* **Data listing**
= Beginning of Section =
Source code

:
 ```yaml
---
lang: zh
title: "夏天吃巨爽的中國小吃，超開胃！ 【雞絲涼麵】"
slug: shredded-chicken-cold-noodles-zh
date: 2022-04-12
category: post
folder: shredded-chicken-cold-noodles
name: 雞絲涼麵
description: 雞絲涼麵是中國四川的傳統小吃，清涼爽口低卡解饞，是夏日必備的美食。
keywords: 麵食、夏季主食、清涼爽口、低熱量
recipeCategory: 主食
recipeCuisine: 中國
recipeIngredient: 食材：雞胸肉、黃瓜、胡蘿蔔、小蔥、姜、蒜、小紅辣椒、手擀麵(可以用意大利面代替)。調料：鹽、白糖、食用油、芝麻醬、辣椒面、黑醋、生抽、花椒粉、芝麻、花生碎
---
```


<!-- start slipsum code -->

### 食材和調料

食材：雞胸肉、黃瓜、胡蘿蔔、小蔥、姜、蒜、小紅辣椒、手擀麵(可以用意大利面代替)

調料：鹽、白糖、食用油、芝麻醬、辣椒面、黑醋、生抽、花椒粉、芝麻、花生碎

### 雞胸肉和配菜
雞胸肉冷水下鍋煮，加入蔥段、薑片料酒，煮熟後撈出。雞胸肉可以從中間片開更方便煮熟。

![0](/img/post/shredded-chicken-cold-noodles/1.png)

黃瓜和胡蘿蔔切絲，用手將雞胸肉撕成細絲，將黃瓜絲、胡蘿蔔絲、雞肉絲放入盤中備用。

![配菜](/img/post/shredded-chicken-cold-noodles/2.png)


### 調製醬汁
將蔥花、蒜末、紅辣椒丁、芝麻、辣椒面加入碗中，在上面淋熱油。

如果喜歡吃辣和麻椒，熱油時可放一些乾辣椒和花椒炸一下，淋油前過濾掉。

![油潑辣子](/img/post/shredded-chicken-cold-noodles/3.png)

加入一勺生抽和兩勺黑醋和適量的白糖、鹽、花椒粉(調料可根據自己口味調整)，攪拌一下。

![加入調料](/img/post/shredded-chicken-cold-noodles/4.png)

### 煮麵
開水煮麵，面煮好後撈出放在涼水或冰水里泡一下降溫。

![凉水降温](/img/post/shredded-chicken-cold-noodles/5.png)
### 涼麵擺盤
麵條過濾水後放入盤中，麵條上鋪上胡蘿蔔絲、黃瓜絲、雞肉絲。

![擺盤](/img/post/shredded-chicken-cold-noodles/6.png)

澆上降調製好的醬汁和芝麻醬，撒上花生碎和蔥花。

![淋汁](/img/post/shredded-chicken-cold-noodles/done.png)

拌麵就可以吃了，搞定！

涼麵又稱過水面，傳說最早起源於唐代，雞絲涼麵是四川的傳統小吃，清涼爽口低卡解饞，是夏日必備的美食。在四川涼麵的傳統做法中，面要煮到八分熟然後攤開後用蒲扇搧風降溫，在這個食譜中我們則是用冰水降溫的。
= End of Section =
* **Task objective**
The word to find is "chicken". Copy every line of the records that holds it.

* **Solution for this problem**
slug: shredded-chicken-cold-noodles-zh
folder: shredded-chicken-cold-noodles
![0](/img/post/shredded-chicken-cold-noodles/1.png)
![配菜](/img/post/shredded-chicken-cold-noodles/2.png)
![油潑辣子](/img/post/shredded-chicken-cold-noodles/3.png)
![加入調料](/img/post/shredded-chicken-cold-noodles/4.png)
![凉水降温](/img/post/shredded-chicken-cold-noodles/5.png)
![擺盤](/img/post/shredded-chicken-cold-noodles/6.png)
![淋汁](/img/post/shredded-chicken-cold-noodles/done.png)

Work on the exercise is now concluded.